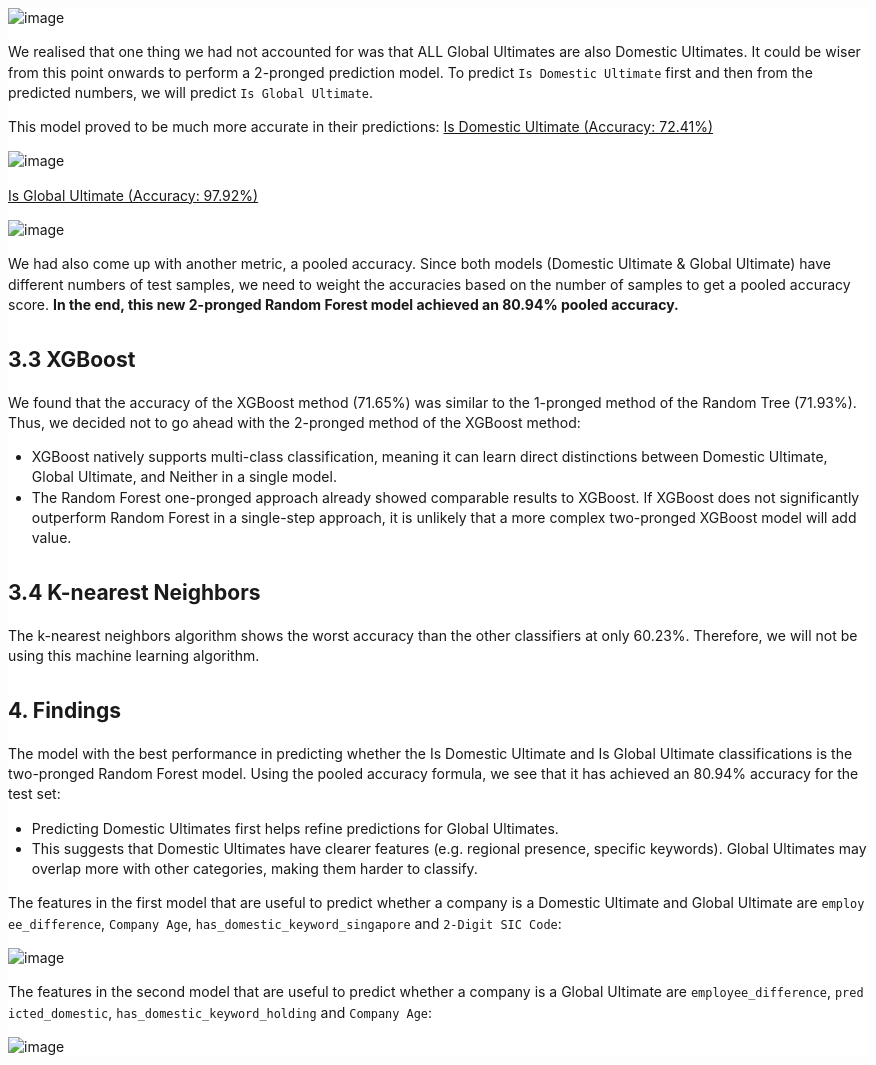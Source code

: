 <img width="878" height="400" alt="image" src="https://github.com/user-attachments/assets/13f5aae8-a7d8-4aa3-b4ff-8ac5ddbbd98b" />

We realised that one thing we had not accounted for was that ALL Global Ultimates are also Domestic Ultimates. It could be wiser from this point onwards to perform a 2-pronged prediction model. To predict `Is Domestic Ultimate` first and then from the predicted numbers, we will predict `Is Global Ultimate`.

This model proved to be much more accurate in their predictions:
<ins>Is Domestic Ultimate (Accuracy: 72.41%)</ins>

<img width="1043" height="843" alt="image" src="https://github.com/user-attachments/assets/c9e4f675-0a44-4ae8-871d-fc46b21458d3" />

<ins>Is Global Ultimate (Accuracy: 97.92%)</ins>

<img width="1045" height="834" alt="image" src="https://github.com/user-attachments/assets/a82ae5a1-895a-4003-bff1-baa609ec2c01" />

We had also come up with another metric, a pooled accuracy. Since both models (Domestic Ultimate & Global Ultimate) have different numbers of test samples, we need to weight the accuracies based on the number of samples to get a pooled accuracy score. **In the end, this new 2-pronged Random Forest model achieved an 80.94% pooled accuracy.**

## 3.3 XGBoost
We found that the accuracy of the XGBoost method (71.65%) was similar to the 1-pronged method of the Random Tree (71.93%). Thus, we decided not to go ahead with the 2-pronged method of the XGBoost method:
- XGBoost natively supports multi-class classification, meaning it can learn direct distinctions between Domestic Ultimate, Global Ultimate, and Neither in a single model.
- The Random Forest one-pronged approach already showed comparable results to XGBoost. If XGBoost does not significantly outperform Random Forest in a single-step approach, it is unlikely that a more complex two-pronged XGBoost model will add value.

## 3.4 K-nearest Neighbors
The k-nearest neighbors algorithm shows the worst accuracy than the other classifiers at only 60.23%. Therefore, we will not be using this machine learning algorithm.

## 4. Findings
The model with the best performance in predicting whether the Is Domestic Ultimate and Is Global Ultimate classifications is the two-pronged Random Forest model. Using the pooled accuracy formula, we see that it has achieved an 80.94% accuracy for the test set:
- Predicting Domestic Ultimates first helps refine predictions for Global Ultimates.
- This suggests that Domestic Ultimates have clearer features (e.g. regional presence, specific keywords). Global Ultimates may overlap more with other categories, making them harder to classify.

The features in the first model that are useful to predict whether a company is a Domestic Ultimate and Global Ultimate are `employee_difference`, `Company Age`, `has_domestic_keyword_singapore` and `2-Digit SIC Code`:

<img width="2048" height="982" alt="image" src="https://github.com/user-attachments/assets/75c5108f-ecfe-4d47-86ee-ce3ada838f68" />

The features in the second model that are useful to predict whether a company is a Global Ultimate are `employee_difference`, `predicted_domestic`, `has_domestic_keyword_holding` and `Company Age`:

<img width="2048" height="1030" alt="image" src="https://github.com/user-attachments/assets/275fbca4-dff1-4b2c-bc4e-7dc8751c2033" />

---

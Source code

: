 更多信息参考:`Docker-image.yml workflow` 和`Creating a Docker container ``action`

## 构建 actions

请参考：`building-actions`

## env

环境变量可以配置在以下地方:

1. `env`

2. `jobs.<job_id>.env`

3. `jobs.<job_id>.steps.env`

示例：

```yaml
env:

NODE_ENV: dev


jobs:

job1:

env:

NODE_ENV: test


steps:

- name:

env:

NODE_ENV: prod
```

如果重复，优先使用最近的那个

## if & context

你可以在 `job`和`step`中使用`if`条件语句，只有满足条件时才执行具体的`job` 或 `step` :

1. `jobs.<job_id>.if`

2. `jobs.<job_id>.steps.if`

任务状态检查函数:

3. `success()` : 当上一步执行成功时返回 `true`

...

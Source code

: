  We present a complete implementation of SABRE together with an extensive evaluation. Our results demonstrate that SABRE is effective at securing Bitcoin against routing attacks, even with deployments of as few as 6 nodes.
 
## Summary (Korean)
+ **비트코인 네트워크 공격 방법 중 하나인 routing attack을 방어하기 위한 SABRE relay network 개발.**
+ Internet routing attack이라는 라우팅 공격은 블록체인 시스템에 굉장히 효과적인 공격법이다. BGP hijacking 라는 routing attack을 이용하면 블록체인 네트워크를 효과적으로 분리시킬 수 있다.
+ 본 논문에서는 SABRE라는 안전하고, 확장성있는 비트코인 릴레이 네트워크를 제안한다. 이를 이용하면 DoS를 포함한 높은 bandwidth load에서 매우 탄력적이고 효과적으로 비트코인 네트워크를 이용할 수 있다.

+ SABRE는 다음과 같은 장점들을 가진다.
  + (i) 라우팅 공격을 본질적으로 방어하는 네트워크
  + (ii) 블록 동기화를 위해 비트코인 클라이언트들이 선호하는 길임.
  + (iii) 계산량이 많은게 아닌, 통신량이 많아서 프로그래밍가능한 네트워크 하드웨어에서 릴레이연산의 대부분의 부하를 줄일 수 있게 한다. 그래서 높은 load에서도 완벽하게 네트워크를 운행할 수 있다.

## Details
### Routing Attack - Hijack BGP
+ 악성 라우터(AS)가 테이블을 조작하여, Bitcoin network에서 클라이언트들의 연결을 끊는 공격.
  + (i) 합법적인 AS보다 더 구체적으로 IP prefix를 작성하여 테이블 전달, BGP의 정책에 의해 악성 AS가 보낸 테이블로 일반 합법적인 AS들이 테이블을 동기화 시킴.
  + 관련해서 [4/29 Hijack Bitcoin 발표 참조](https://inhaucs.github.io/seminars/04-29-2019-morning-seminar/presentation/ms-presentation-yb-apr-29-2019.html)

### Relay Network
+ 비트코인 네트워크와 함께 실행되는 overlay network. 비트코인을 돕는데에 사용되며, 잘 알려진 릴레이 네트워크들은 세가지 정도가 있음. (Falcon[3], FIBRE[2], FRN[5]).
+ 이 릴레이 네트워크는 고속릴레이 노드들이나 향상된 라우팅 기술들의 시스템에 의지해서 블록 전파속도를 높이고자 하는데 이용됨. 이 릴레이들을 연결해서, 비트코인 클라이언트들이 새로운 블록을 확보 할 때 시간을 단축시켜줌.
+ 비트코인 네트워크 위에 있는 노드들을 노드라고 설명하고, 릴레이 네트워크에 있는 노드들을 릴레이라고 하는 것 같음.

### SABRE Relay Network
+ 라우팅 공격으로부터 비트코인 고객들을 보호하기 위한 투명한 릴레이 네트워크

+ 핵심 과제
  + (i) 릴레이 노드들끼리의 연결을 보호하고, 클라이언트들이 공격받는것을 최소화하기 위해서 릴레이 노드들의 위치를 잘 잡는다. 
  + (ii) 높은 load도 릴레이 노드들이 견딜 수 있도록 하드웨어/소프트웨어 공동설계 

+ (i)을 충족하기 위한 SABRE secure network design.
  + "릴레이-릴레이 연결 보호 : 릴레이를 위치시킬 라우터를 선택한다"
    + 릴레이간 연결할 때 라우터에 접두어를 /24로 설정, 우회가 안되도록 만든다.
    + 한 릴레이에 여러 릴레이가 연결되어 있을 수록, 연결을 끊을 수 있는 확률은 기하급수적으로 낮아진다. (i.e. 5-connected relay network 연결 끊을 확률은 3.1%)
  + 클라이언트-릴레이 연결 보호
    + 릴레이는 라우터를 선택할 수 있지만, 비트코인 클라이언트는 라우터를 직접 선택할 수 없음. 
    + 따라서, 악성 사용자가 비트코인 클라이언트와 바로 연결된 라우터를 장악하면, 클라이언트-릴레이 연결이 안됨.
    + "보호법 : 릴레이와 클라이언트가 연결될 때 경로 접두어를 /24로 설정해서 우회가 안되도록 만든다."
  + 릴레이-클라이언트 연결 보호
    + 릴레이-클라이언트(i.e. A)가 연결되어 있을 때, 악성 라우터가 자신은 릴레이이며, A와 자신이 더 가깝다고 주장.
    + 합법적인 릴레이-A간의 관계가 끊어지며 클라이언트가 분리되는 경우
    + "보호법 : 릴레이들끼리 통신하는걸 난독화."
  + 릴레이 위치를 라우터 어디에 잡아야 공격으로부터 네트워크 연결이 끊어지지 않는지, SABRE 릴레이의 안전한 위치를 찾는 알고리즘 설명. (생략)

— INSTRUCTIONS TO FOLLOW —
Of the lines above, extract only those from the line with "- Predicting Domestic" to the line with "The features in the first", both included, exactly as written.

— ANSWER FOR THIS EXERCISE —
- Predicting Domestic Ultimates first helps refine predictions for Global Ultimates.
- This suggests that Domestic Ultimates have clearer features (e.g. regional presence, specific keywords). Global Ultimates may overlap more with other categories, making them harder to classify.

The features in the first model that are useful to predict whether a company is a Domestic Ultimate and Global Ultimate are `employee_difference`, `Company Age`, `has_domestic_keyword_singapore` and `2-Digit SIC Code`:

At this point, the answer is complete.